══ RECORDS FOR THIS TASK ══

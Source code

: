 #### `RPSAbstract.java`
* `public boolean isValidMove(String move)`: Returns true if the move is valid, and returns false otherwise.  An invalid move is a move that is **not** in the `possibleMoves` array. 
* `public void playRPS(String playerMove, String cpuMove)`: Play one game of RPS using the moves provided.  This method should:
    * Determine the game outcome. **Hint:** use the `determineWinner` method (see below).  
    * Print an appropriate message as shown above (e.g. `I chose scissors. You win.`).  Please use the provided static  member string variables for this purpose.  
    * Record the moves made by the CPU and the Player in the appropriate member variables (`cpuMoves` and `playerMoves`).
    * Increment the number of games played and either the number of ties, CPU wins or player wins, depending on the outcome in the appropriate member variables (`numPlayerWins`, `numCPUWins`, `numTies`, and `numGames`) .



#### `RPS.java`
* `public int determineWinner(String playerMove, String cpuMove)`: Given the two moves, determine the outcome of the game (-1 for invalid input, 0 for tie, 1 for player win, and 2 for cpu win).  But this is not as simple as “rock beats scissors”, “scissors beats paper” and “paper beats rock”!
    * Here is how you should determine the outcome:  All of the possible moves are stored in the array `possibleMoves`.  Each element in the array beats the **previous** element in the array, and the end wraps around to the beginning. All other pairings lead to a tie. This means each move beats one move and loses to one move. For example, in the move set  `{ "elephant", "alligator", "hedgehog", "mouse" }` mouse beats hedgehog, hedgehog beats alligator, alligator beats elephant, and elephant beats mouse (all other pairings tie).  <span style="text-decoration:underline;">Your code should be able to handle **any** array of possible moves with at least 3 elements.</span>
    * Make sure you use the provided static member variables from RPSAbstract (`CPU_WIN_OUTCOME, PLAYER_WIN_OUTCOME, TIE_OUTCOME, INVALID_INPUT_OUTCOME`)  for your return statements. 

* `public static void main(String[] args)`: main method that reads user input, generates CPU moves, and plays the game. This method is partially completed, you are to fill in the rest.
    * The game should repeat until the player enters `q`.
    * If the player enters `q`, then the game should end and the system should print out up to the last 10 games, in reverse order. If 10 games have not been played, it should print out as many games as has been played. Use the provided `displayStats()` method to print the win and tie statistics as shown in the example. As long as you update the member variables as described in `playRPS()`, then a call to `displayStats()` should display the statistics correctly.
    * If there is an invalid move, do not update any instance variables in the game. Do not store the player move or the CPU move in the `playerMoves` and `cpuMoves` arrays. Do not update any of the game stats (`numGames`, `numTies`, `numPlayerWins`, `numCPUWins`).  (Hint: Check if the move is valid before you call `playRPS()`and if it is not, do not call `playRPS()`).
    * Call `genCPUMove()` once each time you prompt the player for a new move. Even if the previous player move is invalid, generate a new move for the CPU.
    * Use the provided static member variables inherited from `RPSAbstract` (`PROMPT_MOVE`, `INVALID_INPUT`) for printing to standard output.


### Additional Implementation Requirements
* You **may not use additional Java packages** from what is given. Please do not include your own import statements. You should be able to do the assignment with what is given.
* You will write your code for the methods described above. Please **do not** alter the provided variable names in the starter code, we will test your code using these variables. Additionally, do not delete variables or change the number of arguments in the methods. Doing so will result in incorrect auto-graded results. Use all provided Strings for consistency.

═══

### WHAT THIS TASK INVOLVES
Give the data back in full, matching it character for character.

### SOLUTION TO THE EXERCISE
Source code

: #### `RPSAbstract.java`
* `public boolean isValidMove(String move)`: Returns true if the move is valid, and returns false otherwise.  An invalid move is a move that is **not** in the `possibleMoves` array. 
* `public void playRPS(String playerMove, String cpuMove)`: Play one game of RPS using the moves provided.  This method should:
    * Determine the game outcome. **Hint:** use the `determineWinner` method (see below).  
    * Print an appropriate message as shown above (e.g. `I chose scissors. You win.`).  Please use the provided static  member string variables for this purpose.  
    * Record the moves made by the CPU and the Player in the appropriate member variables (`cpuMoves` and `playerMoves`).
    * Increment the number of games played and either the number of ties, CPU wins or player wins, depending on the outcome in the appropriate member variables (`numPlayerWins`, `numCPUWins`, `numTies`, and `numGames`) .



#### `RPS.java`
* `public int determineWinner(String playerMove, String cpuMove)`: Given the two moves, determine the outcome of the game (-1 for invalid input, 0 for tie, 1 for player win, and 2 for cpu win).  But this is not as simple as “rock beats scissors”, “scissors beats paper” and “paper beats rock”!
    * Here is how you should determine the outcome:  All of the possible moves are stored in the array `possibleMoves`.  Each element in the array beats the **previous** element in the array, and the end wraps around to the beginning. All other pairings lead to a tie. This means each move beats one move and loses to one move. For example, in the move set  `{ "elephant", "alligator", "hedgehog", "mouse" }` mouse beats hedgehog, hedgehog beats alligator, alligator beats elephant, and elephant beats mouse (all other pairings tie).  <span style="text-decoration:underline;">Your code should be able to handle **any** array of possible moves with at least 3 elements.</span>
    * Make sure you use the provided static member variables from RPSAbstract (`CPU_WIN_OUTCOME, PLAYER_WIN_OUTCOME, TIE_OUTCOME, INVALID_INPUT_OUTCOME`)  for your return statements. 

* `public static void main(String[] args)`: main method that reads user input, generates CPU moves, and plays the game. This method is partially completed, you are to fill in the rest.
    * The game should repeat until the player enters `q`.
    * If the player enters `q`, then the game should end and the system should print out up to the last 10 games, in reverse order. If 10 games have not been played, it should print out as many games as has been played. Use the provided `displayStats()` method to print the win and tie statistics as shown in the example. As long as you update the member variables as described in `playRPS()`, then a call to `displayStats()` should display the statistics correctly.
    * If there is an invalid move, do not update any instance variables in the game. Do not store the player move or the CPU move in the `playerMoves` and `cpuMoves` arrays. Do not update any of the game stats (`numGames`, `numTies`, `numPlayerWins`, `numCPUWins`).  (Hint: Check if the move is valid before you call `playRPS()`and if it is not, do not call `playRPS()`).
    * Call `genCPUMove()` once each time you prompt the player for a new move. Even if the previous player move is invalid, generate a new move for the CPU.
    * Use the provided static member variables inherited from `RPSAbstract` (`PROMPT_MOVE`, `INVALID_INPUT`) for printing to standard output.


### Additional Implementation Requirements
* You **may not use additional Java packages** from what is given. Please do not include your own import statements. You should be able to do the assignment with what is given.
* You will write your code for the methods described above. Please **do not** alter the provided variable names in the starter code, we will test your code using these variables. Additionally, do not delete variables or change the number of arguments in the methods. Doing so will result in incorrect auto-graded results. Use all provided Strings for consistency.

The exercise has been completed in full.